Exercise brief: Find the word "ACTIVITIES" in the data. Return every line where it appears.

Data to process:
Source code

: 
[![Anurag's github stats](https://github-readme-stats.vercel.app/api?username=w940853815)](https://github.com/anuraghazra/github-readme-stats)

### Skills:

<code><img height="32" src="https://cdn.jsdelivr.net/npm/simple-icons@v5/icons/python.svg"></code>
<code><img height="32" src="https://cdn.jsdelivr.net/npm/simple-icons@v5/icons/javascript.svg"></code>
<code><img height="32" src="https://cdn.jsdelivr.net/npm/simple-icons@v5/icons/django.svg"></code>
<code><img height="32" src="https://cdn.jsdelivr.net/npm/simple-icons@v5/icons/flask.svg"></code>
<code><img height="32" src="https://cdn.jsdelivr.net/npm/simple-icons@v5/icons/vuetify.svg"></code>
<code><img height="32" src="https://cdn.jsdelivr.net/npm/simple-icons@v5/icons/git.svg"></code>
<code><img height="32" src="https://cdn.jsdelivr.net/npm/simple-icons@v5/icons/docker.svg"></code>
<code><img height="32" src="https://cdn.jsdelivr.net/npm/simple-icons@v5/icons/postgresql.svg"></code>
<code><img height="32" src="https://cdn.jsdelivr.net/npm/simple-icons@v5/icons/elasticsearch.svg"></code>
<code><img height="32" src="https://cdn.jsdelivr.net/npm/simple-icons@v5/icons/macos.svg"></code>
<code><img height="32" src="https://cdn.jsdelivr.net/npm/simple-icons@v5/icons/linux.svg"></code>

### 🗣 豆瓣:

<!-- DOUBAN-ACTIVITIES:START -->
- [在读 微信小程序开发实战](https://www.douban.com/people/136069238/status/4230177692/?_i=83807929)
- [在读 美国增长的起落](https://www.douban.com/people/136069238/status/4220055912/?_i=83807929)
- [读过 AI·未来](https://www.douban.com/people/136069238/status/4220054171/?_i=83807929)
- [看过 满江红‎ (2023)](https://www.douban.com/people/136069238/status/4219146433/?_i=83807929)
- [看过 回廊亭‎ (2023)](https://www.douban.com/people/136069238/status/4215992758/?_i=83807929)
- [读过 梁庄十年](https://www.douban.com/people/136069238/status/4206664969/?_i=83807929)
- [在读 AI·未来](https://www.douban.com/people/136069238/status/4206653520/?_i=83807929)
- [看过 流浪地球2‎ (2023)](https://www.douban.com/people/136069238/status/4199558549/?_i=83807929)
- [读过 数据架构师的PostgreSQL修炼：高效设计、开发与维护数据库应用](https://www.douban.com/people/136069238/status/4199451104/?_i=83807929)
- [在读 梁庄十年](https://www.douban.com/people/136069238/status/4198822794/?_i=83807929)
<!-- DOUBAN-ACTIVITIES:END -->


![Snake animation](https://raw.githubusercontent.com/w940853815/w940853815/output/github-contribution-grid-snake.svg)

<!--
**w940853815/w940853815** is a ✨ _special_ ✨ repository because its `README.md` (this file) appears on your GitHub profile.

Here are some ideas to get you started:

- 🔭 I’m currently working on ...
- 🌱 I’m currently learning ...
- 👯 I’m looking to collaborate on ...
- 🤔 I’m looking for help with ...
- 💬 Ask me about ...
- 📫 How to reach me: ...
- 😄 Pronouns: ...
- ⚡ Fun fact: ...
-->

--

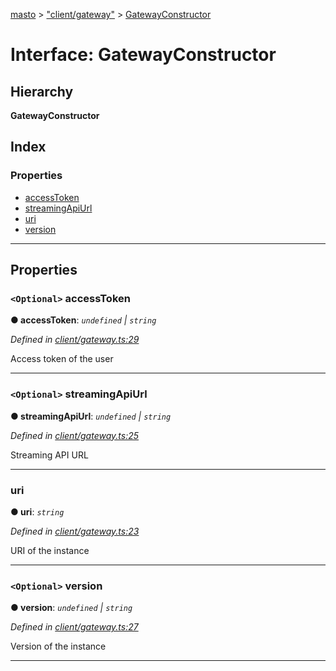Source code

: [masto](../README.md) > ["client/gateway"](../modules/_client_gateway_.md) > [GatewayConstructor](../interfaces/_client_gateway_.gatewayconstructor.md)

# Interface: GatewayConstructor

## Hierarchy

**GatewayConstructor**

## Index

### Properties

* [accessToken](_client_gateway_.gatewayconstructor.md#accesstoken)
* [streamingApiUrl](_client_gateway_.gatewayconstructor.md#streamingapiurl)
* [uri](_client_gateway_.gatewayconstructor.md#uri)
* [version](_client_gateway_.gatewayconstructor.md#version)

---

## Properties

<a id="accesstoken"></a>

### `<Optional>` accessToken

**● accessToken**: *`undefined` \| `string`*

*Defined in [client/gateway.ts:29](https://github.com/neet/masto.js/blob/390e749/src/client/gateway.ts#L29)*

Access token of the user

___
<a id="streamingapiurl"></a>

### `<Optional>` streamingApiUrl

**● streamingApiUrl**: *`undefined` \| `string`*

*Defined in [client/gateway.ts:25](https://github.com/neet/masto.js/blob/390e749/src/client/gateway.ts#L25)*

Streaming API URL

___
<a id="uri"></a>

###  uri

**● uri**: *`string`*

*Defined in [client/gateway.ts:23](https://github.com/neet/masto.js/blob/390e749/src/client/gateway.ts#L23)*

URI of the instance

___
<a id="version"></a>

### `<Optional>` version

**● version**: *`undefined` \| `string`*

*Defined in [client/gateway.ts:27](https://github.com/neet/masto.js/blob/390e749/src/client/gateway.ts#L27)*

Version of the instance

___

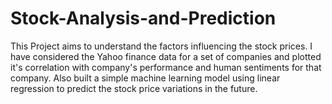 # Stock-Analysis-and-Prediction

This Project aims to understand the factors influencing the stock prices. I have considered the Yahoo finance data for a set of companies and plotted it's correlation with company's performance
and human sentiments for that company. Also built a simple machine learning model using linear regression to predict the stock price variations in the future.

Result for this exercise:
<!-- DOUBAN-ACTIVITIES:START -->
<!-- DOUBAN-ACTIVITIES:END -->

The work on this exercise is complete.